[Exercise data]
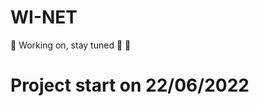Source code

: # WI-NET


:construction: Working on, stay tuned :loudspeaker: :construction:

# Project start on 22/06/2022
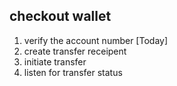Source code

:
## checkout wallet

1. verify the account number [Today]
2. create transfer receipent
3. initiate transfer
4. listen for transfer status
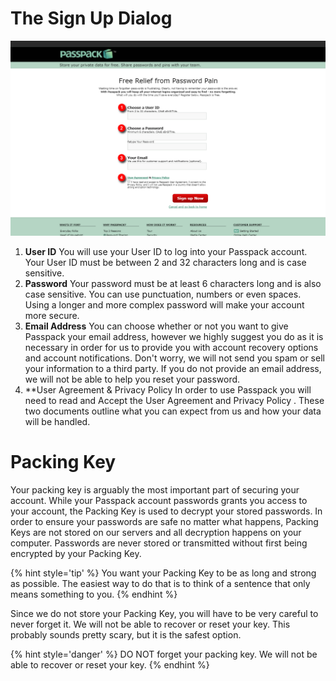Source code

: # The Sign Up Dialog
![](/assets/login-dialog.png)
1. **User ID** You will use your User ID to log into your Passpack account. Your User ID must be between 2 and 32 characters long and is case sensitive. 
2. **Password**
Your password must be at least 6 characters long and is also case sensitive. You can use punctuation, numbers or even spaces. Using a longer and more complex password will make your account more secure.
3. **Email Address**
You can choose whether or not you want to give Passpack your email address, however we highly suggest you do as it is necessary in order for us to provide you with account recovery options and account notifications. Don't worry, we will not send you spam or sell your information to a third party.
If you do not provide an email address, we will not be able to help you reset your password.
4. **User Agreement & Privacy Policy
In order to use Passpack you will need to read and Accept the User Agreement and Privacy Policy . These two documents outline what you can expect from us and how your data will be handled.



# Packing Key

Your packing key is arguably the most important part of securing your account. While your Passpack account passwords grants you access to your account, the Packing Key is used to decrypt your stored passwords. In order to ensure your passwords are safe no matter what happens, Packing Keys are not stored on our servers and all decryption happens on your computer. Passwords are never stored or transmitted without first being encrypted by your Packing Key.

{% hint style='tip' %}
You want your Packing Key to be as long and strong as possible. The easiest way to do that is to think of a sentence that only means something to you. 
{% endhint %}


Since we do not store your Packing Key, you will have to be very careful to never forget it. We will not be able to recover or reset your key. This probably sounds pretty scary, but it is the safest option.

{% hint style='danger' %}
DO NOT forget your packing key</strong>. We will not be able to recover or reset your key.
{% endhint %}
[/Exercise data]
• What is required: Exactly reproduce the lines beginning with the one that contains "3. **Email Address**" and ending with the last line of the material, both included. Leave out everything else.

• Exercise output:
3. **Email Address**
You can choose whether or not you want to give Passpack your email address, however we highly suggest you do as it is necessary in order for us to provide you with account recovery options and account notifications. Don't worry, we will not send you spam or sell your information to a third party.
If you do not provide an email address, we will not be able to help you reset your password.
4. **User Agreement & Privacy Policy
In order to use Passpack you will need to read and Accept the User Agreement and Privacy Policy . These two documents outline what you can expect from us and how your data will be handled.



# Packing Key

Your packing key is arguably the most important part of securing your account. While your Passpack account passwords grants you access to your account, the Packing Key is used to decrypt your stored passwords. In order to ensure your passwords are safe no matter what happens, Packing Keys are not stored on our servers and all decryption happens on your computer. Passwords are never stored or transmitted without first being encrypted by your Packing Key.

{% hint style='tip' %}
You want your Packing Key to be as long and strong as possible. The easiest way to do that is to think of a sentence that only means something to you. 
{% endhint %}


Since we do not store your Packing Key, you will have to be very careful to never forget it. We will not be able to recover or reset your key. This probably sounds pretty scary, but it is the safest option.

{% hint style='danger' %}
DO NOT forget your packing key</strong>. We will not be able to recover or reset your key.
{% endhint %}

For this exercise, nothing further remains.